##### Data for this task

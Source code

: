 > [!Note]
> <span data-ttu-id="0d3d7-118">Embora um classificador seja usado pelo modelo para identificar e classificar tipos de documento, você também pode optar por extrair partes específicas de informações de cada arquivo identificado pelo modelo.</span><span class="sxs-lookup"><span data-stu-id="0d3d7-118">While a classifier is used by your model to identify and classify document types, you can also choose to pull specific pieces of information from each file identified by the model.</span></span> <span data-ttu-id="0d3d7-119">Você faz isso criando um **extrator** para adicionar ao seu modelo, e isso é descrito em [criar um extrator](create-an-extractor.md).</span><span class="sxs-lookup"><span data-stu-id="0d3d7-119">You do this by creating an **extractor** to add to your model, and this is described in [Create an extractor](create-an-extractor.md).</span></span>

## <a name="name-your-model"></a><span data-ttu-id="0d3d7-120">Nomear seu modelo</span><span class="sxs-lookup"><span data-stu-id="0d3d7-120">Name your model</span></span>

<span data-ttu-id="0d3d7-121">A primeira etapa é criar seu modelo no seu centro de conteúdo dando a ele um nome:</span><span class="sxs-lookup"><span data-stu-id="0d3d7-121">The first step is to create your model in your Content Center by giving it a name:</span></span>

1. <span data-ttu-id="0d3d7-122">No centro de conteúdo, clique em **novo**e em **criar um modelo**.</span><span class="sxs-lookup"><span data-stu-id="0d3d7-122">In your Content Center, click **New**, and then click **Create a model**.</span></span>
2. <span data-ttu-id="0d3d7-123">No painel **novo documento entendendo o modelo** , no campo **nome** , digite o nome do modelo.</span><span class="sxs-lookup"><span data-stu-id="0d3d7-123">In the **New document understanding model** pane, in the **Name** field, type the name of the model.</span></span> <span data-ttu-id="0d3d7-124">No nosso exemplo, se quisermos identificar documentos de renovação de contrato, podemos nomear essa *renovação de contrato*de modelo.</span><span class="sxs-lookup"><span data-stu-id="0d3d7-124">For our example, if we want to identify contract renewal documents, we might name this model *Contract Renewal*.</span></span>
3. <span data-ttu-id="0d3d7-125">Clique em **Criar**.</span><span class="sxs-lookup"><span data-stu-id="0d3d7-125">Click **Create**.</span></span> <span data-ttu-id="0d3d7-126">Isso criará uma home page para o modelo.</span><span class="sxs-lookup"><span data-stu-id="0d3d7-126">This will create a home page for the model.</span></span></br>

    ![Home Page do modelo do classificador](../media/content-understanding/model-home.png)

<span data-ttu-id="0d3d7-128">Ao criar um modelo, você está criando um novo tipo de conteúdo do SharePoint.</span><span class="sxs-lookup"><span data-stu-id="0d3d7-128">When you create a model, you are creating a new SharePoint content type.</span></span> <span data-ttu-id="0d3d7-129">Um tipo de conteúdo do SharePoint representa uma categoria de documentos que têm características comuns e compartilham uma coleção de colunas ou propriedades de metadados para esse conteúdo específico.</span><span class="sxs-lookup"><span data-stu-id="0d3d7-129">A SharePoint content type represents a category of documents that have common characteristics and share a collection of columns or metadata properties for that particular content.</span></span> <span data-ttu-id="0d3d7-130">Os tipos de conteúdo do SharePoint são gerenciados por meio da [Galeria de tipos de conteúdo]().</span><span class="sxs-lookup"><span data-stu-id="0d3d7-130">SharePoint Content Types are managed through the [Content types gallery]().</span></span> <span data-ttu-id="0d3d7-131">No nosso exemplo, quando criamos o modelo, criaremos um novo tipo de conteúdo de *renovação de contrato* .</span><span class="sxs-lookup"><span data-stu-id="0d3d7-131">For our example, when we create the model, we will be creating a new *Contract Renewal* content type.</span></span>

##########
##### Data for this task

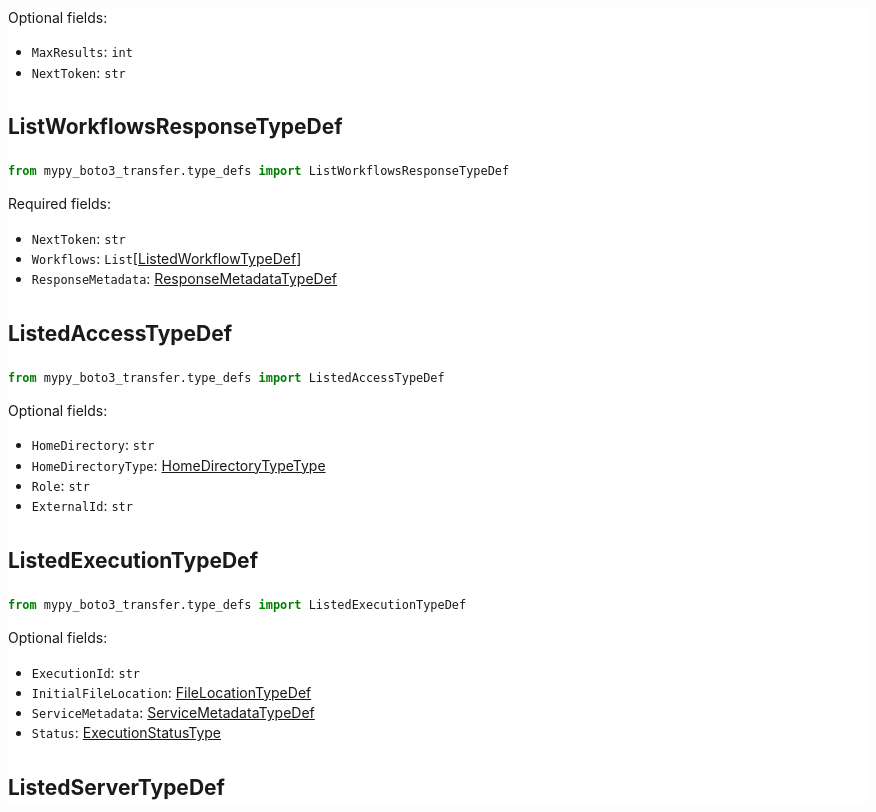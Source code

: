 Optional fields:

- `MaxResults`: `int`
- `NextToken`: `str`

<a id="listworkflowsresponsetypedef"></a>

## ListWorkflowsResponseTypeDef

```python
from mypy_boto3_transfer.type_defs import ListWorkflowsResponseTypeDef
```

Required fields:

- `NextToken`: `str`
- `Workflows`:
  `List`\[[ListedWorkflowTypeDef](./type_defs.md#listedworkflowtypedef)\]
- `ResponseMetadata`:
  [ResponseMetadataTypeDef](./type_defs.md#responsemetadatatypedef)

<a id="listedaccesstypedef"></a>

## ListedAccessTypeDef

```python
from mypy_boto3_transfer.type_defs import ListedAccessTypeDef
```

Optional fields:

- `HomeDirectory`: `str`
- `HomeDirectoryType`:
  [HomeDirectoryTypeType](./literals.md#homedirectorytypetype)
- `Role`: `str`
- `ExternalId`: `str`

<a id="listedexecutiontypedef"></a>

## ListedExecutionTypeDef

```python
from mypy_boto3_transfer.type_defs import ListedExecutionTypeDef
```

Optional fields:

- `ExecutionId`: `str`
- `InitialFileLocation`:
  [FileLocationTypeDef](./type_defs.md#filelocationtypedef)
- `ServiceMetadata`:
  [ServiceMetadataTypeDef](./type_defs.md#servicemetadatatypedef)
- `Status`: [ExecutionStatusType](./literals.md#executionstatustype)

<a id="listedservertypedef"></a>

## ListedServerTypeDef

##########

◆ Work required
Looking at the entries above, count the lines that contain the string "from", then give the number and nothing else.

◆ Task result
4